With pieces by Xenakis, Charles Chaynes, Francis Chapelet, and Haroun Tazieff, it presents a cross-section of what is happening in the organ world. The disc, released 2001, is on the SOLSTICE label, SOCD192.


----------



## ArtMusic (Jan 5, 2013)

Ilarion said:


> In case my music colleagues on TC were wondering whose music opened my eyes to Modern music, here ya go:
> 
> 
> 
> ...


Thanks, it's an interesting piece. Was it composed in 2013 according to the video?


----------



## Fugue Meister (Jul 5, 2014)

Ilarion said:


> I heard Maestro Guillou himself in Berlin back in the '70s and he played the piece in question.

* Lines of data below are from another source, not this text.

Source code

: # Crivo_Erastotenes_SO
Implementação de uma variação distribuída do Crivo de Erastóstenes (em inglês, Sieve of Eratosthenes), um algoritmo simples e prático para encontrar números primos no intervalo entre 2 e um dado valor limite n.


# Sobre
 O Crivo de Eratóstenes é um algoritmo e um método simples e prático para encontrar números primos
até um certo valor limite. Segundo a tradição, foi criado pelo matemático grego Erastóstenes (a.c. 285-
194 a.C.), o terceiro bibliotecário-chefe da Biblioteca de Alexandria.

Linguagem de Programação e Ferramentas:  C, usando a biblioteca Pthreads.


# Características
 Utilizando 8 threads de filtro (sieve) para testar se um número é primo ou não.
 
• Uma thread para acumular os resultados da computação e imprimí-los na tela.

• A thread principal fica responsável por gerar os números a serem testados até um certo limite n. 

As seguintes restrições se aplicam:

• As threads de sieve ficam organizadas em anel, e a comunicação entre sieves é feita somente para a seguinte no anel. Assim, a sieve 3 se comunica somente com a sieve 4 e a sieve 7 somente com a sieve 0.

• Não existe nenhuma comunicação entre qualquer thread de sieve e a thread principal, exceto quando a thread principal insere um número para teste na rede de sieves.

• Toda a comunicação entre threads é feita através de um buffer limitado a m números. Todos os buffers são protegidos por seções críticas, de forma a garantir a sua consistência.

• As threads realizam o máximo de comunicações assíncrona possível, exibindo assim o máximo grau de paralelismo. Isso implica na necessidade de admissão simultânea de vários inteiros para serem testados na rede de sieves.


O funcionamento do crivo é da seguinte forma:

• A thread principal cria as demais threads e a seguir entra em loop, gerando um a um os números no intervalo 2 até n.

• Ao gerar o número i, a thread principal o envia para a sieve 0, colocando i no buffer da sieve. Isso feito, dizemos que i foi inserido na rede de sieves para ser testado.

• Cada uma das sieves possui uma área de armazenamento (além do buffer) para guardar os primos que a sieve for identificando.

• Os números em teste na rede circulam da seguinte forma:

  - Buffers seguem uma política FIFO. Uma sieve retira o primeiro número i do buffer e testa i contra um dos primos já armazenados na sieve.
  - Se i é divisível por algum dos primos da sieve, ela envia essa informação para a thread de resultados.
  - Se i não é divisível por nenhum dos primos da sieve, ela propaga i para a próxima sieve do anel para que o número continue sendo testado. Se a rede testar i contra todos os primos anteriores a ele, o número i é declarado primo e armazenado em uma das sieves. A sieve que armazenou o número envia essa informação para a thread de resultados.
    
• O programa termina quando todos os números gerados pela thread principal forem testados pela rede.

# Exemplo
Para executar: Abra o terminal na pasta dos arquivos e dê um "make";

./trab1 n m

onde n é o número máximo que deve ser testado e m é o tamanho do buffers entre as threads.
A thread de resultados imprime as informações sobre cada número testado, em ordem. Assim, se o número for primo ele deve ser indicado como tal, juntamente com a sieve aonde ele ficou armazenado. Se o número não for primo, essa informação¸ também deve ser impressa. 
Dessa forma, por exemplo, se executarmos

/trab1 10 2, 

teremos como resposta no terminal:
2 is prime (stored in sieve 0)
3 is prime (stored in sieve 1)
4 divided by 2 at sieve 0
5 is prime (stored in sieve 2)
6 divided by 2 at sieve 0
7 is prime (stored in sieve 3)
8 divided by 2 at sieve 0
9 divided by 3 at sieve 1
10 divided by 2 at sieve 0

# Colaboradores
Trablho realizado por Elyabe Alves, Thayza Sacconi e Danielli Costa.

Fair enough Ilarion, fair enough...


----------



## Guest (Feb 19, 2016)

In my case, this very forum. Specifically (in terms of first purchase) it was Alypius whose contribution pointed me towards Rzewski.


----------



## Ilarion (May 22, 2015)

Hi ArtMusic,

Sinfonietta was composed in 1958 and revised in 2005.

Now, Hyperion is a much later work and is a barnstormer:






Oh, I almost forgot: There is an improvisation that Maestro Guillou plays - Its called "Jubile"
and was recorded by Dorian quite a few years back. I have found some mp3's on the web where it is featured - It'll rock your cradle and tax your subwoofers if you're not careful - Maestro Guillou played it at St. Eustache on the Van den Heuvel organ installed in 1989.


----------



## Ilarion (May 22, 2015)

SONNET CLV said:


> A fascinating piece. Thanks for bringing it to our acquaintance.
> 
> I've gotten great pleasure from the following disc of 20th century contemporary organ music:
> 
> ...


And its recorded at Notre-Dame? Yes, a sonic experience to behold - I'm ordering a copy - Thanx:tiphat::tiphat::tiphat:


----------



## Weston (Jul 11, 2008)

Ilarion said:


> Hi ArtMusic,
> 
> Sinfonietta was composed in 1958 and revised in 2005.
> 
> ...


It's interesting that the video for Hyperion features a spiky figure bristling with blades similar to the Shrike creature from Dan Simmons' novel _Hyperion_. I wonder if there is a connection between the two works, but somehow I doubt it. Simmons' novel is a science-fiction version of the Canterbury Tales. Well, sort of.

I like the work. I just wish organs had a bit more clarity.


----------